*The problem:* Please copy the entries below word for word.

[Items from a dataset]
----------

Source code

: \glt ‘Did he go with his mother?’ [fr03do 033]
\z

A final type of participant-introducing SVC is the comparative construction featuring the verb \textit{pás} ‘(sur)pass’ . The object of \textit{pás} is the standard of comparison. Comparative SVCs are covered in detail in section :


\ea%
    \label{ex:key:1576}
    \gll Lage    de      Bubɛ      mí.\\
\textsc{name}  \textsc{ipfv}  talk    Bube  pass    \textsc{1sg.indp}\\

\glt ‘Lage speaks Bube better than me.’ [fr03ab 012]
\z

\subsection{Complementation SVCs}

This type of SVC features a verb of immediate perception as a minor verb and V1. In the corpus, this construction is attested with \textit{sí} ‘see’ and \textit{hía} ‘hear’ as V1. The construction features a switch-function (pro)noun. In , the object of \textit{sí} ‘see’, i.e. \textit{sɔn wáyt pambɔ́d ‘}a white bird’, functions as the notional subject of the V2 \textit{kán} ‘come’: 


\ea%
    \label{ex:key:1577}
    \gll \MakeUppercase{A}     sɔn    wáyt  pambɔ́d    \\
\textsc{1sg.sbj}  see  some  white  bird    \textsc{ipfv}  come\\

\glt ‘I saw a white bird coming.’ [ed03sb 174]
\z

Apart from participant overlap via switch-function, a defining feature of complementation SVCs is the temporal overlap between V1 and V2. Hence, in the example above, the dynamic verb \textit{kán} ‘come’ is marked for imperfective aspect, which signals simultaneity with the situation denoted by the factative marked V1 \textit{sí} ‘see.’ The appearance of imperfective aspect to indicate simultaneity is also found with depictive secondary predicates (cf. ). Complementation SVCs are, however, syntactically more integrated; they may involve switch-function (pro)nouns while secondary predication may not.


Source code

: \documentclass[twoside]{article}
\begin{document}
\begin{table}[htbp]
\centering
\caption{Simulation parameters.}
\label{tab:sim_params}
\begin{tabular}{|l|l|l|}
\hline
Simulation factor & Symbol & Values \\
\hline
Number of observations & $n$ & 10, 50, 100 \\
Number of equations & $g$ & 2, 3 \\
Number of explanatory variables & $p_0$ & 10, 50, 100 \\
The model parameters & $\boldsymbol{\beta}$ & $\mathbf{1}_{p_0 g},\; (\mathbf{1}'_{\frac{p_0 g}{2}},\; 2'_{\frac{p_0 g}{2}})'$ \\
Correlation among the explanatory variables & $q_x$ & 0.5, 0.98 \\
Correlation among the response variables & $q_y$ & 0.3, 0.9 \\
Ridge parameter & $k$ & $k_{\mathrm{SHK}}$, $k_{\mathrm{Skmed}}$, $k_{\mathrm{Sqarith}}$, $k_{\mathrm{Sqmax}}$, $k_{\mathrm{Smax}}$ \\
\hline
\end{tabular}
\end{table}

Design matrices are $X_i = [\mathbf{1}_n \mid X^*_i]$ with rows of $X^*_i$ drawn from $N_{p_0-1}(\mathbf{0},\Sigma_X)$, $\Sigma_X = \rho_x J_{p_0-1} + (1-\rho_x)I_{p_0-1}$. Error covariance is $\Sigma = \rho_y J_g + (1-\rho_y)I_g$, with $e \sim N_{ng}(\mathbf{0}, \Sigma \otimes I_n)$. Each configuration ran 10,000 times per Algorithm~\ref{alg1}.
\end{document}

----------

*Your solution:*
Source code

: \glt ‘Did he go with his mother?’ [fr03do 033]
\z

A final type of participant-introducing SVC is the comparative construction featuring the verb \textit{pás} ‘(sur)pass’ . The object of \textit{pás} is the standard of comparison. Comparative SVCs are covered in detail in section :


\ea%
    \label{ex:key:1576}
    \gll Lage    de      Bubɛ      mí.\\
\textsc{name}  \textsc{ipfv}  talk    Bube  pass    \textsc{1sg.indp}\\

\glt ‘Lage speaks Bube better than me.’ [fr03ab 012]
\z

\subsection{Complementation SVCs}

This type of SVC features a verb of immediate perception as a minor verb and V1. In the corpus, this construction is attested with \textit{sí} ‘see’ and \textit{hía} ‘hear’ as V1. The construction features a switch-function (pro)noun. In , the object of \textit{sí} ‘see’, i.e. \textit{sɔn wáyt pambɔ́d ‘}a white bird’, functions as the notional subject of the V2 \textit{kán} ‘come’: 


\ea%
    \label{ex:key:1577}
    \gll \MakeUppercase{A}     sɔn    wáyt  pambɔ́d    \\
\textsc{1sg.sbj}  see  some  white  bird    \textsc{ipfv}  come\\

\glt ‘I saw a white bird coming.’ [ed03sb 174]
\z

Apart from participant overlap via switch-function, a defining feature of complementation SVCs is the temporal overlap between V1 and V2. Hence, in the example above, the dynamic verb \textit{kán} ‘come’ is marked for imperfective aspect, which signals simultaneity with the situation denoted by the factative marked V1 \textit{sí} ‘see.’ The appearance of imperfective aspect to indicate simultaneity is also found with depictive secondary predicates (cf. ). Complementation SVCs are, however, syntactically more integrated; they may involve switch-function (pro)nouns while secondary predication may not.


Source code

: \documentclass[twoside]{article}
\begin{document}
\begin{table}[htbp]
\centering
\caption{Simulation parameters.}
\label{tab:sim_params}
\begin{tabular}{|l|l|l|}
\hline
Simulation factor & Symbol & Values \\
\hline
Number of observations & $n$ & 10, 50, 100 \\
Number of equations & $g$ & 2, 3 \\
Number of explanatory variables & $p_0$ & 10, 50, 100 \\
The model parameters & $\boldsymbol{\beta}$ & $\mathbf{1}_{p_0 g},\; (\mathbf{1}'_{\frac{p_0 g}{2}},\; 2'_{\frac{p_0 g}{2}})'$ \\
Correlation among the explanatory variables & $q_x$ & 0.5, 0.98 \\
Correlation among the response variables & $q_y$ & 0.3, 0.9 \\
Ridge parameter & $k$ & $k_{\mathrm{SHK}}$, $k_{\mathrm{Skmed}}$, $k_{\mathrm{Sqarith}}$, $k_{\mathrm{Sqmax}}$, $k_{\mathrm{Smax}}$ \\
\hline
\end{tabular}
\end{table}

Design matrices are $X_i = [\mathbf{1}_n \mid X^*_i]$ with rows of $X^*_i$ drawn from $N_{p_0-1}(\mathbf{0},\Sigma_X)$, $\Sigma_X = \rho_x J_{p_0-1} + (1-\rho_x)I_{p_0-1}$. Error covariance is $\Sigma = \rho_y J_g + (1-\rho_y)I_g$, with $e \sim N_{ng}(\mathbf{0}, \Sigma \otimes I_n)$. Each configuration ran 10,000 times per Algorithm~\ref{alg1}.
\end{document}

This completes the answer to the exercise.